Will your guests know your ceremony with me is not legally binding? It is up to you what you tell your guests. A celebrant ceremony is a real and very beautiful wedding ceremony, where couples declare their love and commitment to each other in front of their family and friends. You may also choose to include a certificate signing or a whole host of other symbolic additions. Many couples choose to not tell their guests that it is not a legal ceremony and their guests are none the wiser, in fact regularly guests say after the ceremony that it was much more personalised and beautiful than other weddings they’ve been to!
In the simplest terms think about your birthday - that's the day that everyone gets together and has a party every year - no-one celebrates the day your parents went and registered the birth.
But what do we actually need to do?
You need to register your intent to marry (also known as giving notice). This enables the registration service to prepare your legal documentation and record the details of your marriage. Contact your local office (in the district you live in) and advise them that you want to give notice, and will just require a simple service to complete your paperwork and declarations. You can do this 12 months before, and have to give at least 28 days notice before you go in to complete the legal service (ideally though give at least 3 months). You can choose when this takes place so book your legal signing in when it suits you at your local registry office. You will be asked for certain information when giving notice of your intention to marry. You can view the list HERE When you attend your legal service, you don’t have to exchange rings or vows, (or any other personalisation like readings or music), it is not a legal requirement to do this when you sign your papers. Just inform the registry office that you would like a simple quick service, just yourselves and 2 witnesses. They usually have sessions on a Monday at the registry office where they do this type of service. The registrars might try and upsell you to another day / bigger room / more people / more elements, but it really isn’t necessary.
You will be required to take two witnesses and choose one from each of the following legal statements:
“I do solemnly declare that I know not of any lawful impediment why I, AB, may not be joined in matrimony to CD.”
or “I declare that I know of no legal reason why I, AB, may not be joined in marriage to CD.”
Or By replying “I am” to the question “Are you AB free lawfully to marry CD?” …
This is followed by the Contractual Vows
“I call upon these persons here present to witness that I, AB, do take thee, CD, to be my lawful wedded wife (or husband).”
or “I AB take you CD to be my wedded wife (or husband)”

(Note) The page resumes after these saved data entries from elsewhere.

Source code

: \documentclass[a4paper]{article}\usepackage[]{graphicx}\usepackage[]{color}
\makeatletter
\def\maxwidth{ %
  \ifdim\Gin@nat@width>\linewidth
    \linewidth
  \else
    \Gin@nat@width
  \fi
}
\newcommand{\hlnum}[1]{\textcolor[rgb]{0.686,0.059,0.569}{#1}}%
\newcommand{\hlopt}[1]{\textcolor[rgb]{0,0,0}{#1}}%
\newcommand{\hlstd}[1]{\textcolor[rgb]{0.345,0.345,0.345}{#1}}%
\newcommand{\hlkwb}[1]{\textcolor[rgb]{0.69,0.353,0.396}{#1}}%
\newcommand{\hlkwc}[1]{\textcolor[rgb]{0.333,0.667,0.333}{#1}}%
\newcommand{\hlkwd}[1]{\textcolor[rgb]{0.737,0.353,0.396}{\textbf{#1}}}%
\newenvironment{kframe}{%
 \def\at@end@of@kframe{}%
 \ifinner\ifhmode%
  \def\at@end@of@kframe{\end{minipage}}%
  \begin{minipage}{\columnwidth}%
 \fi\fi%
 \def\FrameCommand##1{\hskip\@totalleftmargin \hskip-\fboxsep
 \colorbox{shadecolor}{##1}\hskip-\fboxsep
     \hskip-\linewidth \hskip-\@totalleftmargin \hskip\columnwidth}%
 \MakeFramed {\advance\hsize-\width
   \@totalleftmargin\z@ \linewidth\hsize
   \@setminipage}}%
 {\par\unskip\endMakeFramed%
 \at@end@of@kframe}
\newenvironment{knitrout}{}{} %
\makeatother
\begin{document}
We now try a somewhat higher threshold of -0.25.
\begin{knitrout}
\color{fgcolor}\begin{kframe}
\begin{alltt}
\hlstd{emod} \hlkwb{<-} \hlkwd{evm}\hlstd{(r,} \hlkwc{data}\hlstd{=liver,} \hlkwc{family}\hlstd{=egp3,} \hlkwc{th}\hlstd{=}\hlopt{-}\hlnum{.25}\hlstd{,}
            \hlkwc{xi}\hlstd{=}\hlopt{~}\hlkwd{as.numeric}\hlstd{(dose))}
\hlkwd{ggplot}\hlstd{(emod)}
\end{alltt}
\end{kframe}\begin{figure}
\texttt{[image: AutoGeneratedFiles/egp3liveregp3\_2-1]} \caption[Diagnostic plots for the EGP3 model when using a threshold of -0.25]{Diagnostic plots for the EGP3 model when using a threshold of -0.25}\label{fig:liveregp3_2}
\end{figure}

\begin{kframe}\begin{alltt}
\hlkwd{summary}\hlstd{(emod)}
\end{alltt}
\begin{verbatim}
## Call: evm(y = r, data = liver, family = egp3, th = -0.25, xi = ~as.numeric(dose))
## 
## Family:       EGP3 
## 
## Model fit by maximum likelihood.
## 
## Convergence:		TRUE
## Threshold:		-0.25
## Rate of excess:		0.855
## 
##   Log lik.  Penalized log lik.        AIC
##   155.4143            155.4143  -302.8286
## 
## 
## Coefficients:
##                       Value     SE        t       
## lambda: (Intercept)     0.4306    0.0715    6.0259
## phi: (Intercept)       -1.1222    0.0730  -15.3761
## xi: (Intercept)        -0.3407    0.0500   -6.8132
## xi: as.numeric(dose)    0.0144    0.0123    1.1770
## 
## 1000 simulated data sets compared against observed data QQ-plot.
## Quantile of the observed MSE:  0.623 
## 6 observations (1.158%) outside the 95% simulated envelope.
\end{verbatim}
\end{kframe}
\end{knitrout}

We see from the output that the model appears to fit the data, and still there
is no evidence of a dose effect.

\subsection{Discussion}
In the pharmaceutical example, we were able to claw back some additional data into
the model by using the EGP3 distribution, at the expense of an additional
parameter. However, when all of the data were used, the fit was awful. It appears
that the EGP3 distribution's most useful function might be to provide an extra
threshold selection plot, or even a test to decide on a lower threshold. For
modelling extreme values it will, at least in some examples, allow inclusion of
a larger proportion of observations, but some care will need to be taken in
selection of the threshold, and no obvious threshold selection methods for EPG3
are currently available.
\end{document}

or “I AB take thee CD to be my wedded wife (or husband)” …
You do not need to say vows or exchange rings or have music.
The Standard UK Fees Notice of Marriage are £35 per person which are payable to the registration service in which both parties live. You will also need to pay £30 for that appointment. You will also need to book the Statutory Ceremony which is usually around £50 plus your marriage certificate which is £11.
It’s entirely up to you when you complete the legals - some people do it in the weeks leading up to the ceremony and some follow.
And what about if we went down the route of having a registrar at our venue instead of Vikki?
The process is exactly the same as the above, you make an appointment (£30), register your intent to marry (£35 each) but then instead of completing the paperwork at the registry office you would get them to come to your venue and do that for you with a simple ceremony (£450 on a Saturday).
The ceremony is quite sterile and would be performed by someone you have never met, and who knows nothing about you other than your names, with very limited options, no real scope for personalisation and a number of restrictions about what can / can't be said.